Even if we give Gravis and OANN the benefit of our towering doubt, and 16% of the 623 Republican participants were Hispanics, that would be about 100. And if Trump had 31% among Hispanics – as the survey alleges – that would be 31 voters. (But the margin of error on that 31% would be about 9 percentage points, plus or minus.)

In other words, given the information at hand, the best we can say is that Trump is, as usual, blowing thick clouds of smelly gas when he says he’s leading among Hispanics in Nevada. He MIGHT be leading among the tiny number of Hispanic Republicans who plan to participate in the primary. But we don’t even know that for sure.

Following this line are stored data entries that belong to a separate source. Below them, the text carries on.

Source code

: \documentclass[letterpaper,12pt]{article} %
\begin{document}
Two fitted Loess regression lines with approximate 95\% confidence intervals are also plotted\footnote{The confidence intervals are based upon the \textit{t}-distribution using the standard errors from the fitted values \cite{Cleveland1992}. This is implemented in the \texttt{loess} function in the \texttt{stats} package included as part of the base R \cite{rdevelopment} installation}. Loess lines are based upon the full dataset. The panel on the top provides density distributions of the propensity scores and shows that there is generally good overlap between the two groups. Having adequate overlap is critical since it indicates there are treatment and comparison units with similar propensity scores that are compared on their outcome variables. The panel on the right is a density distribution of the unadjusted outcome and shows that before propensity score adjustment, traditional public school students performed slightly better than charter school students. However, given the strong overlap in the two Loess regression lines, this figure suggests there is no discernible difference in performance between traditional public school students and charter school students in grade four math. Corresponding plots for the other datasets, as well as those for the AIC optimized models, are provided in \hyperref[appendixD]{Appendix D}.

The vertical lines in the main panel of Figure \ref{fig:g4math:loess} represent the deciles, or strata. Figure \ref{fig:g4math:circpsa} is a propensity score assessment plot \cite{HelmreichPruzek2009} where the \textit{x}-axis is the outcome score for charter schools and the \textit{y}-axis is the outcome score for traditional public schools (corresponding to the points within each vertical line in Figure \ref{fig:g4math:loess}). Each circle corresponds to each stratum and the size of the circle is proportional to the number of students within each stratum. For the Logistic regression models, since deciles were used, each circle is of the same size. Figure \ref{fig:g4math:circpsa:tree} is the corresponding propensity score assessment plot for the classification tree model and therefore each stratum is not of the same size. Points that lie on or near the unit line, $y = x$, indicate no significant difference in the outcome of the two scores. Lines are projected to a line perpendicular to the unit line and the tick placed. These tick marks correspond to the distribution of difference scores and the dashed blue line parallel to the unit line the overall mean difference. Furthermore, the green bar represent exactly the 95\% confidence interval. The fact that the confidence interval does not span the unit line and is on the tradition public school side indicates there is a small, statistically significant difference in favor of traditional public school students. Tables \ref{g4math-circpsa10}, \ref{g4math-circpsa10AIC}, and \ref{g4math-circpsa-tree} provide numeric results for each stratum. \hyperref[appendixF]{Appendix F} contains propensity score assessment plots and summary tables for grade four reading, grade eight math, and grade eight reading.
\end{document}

Again, Calbuzz tried to get OANN to more fully explain their results. Here’s a few of the questions for which we got no response:

Among the 623 GOP primary participants, what was the racial breakdown? % white, % Latino, %  black, % other? Also, the same for the 416 Democratic primary participants?

What was the breakdown by race of the GOP primary contest?

What was the breakdown by race in the general election match-up between Clinton and Trump among all voters?

Bottom Line: The next time you hear Trump say he’s popular among Hispanics, the proper response is a Bronx cheer. And when you hear TV blow-drys tell you that Joe Biden runs better than Hillary Clinton against Trump or Jeb Bush or Marco Rubio, ask yourself: does the person telling me this have any idea what he or she is talking about?